I suspect that the code in a few GPSs could use a little tweak in the
way George mentioned (taken with his errata...)

Thanks a lot

Brian Whatcott

At 09:04 AM 11/18/01, you wrote:
>What an interesting contribution from Lu Abel! (copied below). Perhaps I
>
>When I first scanned it through, my heart sank slightly. Not haversines
>again! I said to myself. Surely, those went out with logarithms, as soon as
>we started to use calculators and computers.
>
>Navigators used logs to get round the difficulties they always had doing
>long-multiplication and long-division. The problem was that logarithms
>couldn't be used with negative numbers, the log of a negative number being
>a meaningless concept. As ordinary trig functions ranged over positive and
>negative values, something had to be done.
>
>So a new trig function, the "versine" was invented, which never went
>negative, but varied between zero and +2. The haversine, as you might
>guess, is simply half the versine, so it varies, more conveniently, between
>zero and +1. And then all the trig formulae that navigators used were bent
>and twisted into forms that used one of these new functions, and nothing
>that required a log ever took a negative value.
>
>Since calculators took over, the need for logs vanished, and haversines
>vanished with them.
>
>Lu has pointed to a difficulty in the use of the standard great-circle
>distance formula. Using his own notation-
>
>"L1, Lo1 are L/Lo of the starting point, L2/Lo2 are the L/Lo of the
>destination."
>
>the usual expression for the distance in miles is-
>
>60 * acs ((sin L2 * sin L1) + (cos L2 * cos L1 * cos (Lo2 - Lo1))),
>
>where the angles are in degrees and acs means "the angle whose cos is..."
>or arc.cos.
>
>As Lu has said, this presents difficulties in situations where the
>destination is close to the starting point. His explanation omits an
>important matter. The real problem arises in that the expression above is
>trying to derive an angle from its cosine, when that angle is small.
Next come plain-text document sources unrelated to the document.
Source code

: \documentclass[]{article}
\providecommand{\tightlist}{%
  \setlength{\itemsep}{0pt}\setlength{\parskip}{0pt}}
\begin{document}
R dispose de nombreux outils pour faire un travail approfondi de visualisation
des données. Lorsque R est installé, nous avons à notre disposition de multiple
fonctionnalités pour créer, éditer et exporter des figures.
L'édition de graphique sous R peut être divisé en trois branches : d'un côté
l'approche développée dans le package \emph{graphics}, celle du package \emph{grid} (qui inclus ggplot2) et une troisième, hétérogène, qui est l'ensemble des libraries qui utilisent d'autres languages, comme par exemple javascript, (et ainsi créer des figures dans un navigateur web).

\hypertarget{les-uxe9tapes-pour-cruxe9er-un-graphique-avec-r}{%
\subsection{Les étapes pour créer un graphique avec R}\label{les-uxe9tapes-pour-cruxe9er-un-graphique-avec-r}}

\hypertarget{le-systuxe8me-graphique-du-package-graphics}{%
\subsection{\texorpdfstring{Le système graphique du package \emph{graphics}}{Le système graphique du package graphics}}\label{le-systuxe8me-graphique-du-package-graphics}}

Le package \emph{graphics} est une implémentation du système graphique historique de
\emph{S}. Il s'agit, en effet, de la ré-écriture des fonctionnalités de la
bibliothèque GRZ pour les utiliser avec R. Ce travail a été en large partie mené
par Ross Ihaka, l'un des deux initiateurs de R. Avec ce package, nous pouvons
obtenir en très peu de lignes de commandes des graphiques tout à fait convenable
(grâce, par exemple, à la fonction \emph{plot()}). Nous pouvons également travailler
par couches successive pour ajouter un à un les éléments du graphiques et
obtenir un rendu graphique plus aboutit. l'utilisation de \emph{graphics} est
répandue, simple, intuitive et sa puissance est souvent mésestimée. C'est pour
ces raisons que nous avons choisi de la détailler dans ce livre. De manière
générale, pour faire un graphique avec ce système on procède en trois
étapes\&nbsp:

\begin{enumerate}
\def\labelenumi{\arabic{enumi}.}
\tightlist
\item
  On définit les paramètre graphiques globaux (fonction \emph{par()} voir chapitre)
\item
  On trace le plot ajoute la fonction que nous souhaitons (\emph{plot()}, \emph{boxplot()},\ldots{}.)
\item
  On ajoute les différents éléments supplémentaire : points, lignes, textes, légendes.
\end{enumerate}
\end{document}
In
>that case, the cosine is very near to +1, and if you plot out a cosine, you
>will see that it changes very little from +1 as the angle increases. For
>small angles, then, the cosine is a very "flat" function, so it just isn't
>possible to derive an angle from its cosine when that angle is very small.
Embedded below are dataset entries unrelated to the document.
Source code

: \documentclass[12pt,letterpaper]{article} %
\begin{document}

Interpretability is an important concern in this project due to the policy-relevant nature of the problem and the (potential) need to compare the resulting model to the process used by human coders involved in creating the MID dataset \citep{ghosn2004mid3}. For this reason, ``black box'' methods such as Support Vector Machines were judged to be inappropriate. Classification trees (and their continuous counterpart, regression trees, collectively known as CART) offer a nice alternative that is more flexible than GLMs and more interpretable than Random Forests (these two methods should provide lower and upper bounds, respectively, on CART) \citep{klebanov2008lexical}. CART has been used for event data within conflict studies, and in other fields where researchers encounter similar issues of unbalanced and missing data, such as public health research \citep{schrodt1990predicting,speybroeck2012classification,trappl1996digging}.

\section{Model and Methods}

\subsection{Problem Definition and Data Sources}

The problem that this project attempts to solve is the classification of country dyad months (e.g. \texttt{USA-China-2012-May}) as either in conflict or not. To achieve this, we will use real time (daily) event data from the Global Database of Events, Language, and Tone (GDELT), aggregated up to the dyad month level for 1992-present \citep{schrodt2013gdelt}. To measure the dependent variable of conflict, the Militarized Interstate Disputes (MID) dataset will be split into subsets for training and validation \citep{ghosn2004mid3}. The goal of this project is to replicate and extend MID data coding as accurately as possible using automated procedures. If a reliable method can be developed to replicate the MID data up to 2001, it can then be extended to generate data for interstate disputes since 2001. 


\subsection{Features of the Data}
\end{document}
>It's not just a problem with a computer: you would meet it if you tried to
>
>I have tried the above formula with a Casio programmable calculator, which
>has an internal precision of 12 decimal digits. Even with this high
>accuracy, distances of 0.1 nautical miles have started to go a bit
>inaccurate, and distances which should be .01 miles are calculated as zero.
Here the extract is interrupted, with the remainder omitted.